All of the listing, from first line to last, should be output exactly; the pictures stay out.

#####

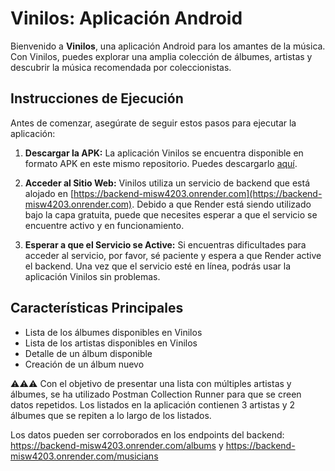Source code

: # Vinilos: Aplicación Android

Bienvenido a **Vinilos**, una aplicación Android para los amantes de la música. Con Vinilos, puedes explorar una amplia colección de álbumes, artistas y descubrir la música recomendada por coleccionistas.

## Instrucciones de Ejecución

Antes de comenzar, asegúrate de seguir estos pasos para ejecutar la aplicación:

1. **Descargar la APK:** La aplicación Vinilos se encuentra disponible en formato APK en este mismo repositorio. Puedes descargarlo [aquí](https://github.com/sebsulloa/vinilos-4203-2023-15/blob/main/app/release/app-release.apk).

2. **Acceder al Sitio Web:** Vinilos utiliza un servicio de backend que está alojado en [https://backend-misw4203.onrender.com](https://backend-misw4203.onrender.com). Debido a que Render está siendo utilizado bajo la capa gratuita, puede que necesites esperar a que el servicio se encuentre activo y en funcionamiento.

3. **Esperar a que el Servicio se Active:** Si encuentras dificultades para acceder al servicio, por favor, sé paciente y espera a que Render active el backend. Una vez que el servicio esté en línea, podrás usar la aplicación Vinilos sin problemas.

## Características Principales

- Lista de los álbumes disponibles en Vinilos
- Lista de los artistas disponibles en Vinilos
- Detalle de un álbum disponible
- Creación de un álbum nuevo

⚠️⚠️⚠️ Con el objetivo de presentar una lista con múltiples artistas y álbumes, se ha utilizado Postman Collection Runner para que se creen datos repetidos. Los listados en la aplicación contienen 3 artistas y 2 álbumes que se repiten a lo largo de los listados.

Los datos pueden ser corroborados en los endpoints del backend: https://backend-misw4203.onrender.com/albums y https://backend-misw4203.onrender.com/musicians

#####

▶ **Written answer**:
Source code

: # Vinilos: Aplicación Android

Bienvenido a **Vinilos**, una aplicación Android para los amantes de la música. Con Vinilos, puedes explorar una amplia colección de álbumes, artistas y descubrir la música recomendada por coleccionistas.

## Instrucciones de Ejecución

Antes de comenzar, asegúrate de seguir estos pasos para ejecutar la aplicación:

1. **Descargar la APK:** La aplicación Vinilos se encuentra disponible en formato APK en este mismo repositorio. Puedes descargarlo [aquí](https://github.com/sebsulloa/vinilos-4203-2023-15/blob/main/app/release/app-release.apk).

2. **Acceder al Sitio Web:** Vinilos utiliza un servicio de backend que está alojado en [https://backend-misw4203.onrender.com](https://backend-misw4203.onrender.com). Debido a que Render está siendo utilizado bajo la capa gratuita, puede que necesites esperar a que el servicio se encuentre activo y en funcionamiento.

3. **Esperar a que el Servicio se Active:** Si encuentras dificultades para acceder al servicio, por favor, sé paciente y espera a que Render active el backend. Una vez que el servicio esté en línea, podrás usar la aplicación Vinilos sin problemas.

## Características Principales

- Lista de los álbumes disponibles en Vinilos
- Lista de los artistas disponibles en Vinilos
- Detalle de un álbum disponible
- Creación de un álbum nuevo

⚠️⚠️⚠️ Con el objetivo de presentar una lista con múltiples artistas y álbumes, se ha utilizado Postman Collection Runner para que se creen datos repetidos. Los listados en la aplicación contienen 3 artistas y 2 álbumes que se repiten a lo largo de los listados.

Los datos pueden ser corroborados en los endpoints del backend: https://backend-misw4203.onrender.com/albums y https://backend-misw4203.onrender.com/musicians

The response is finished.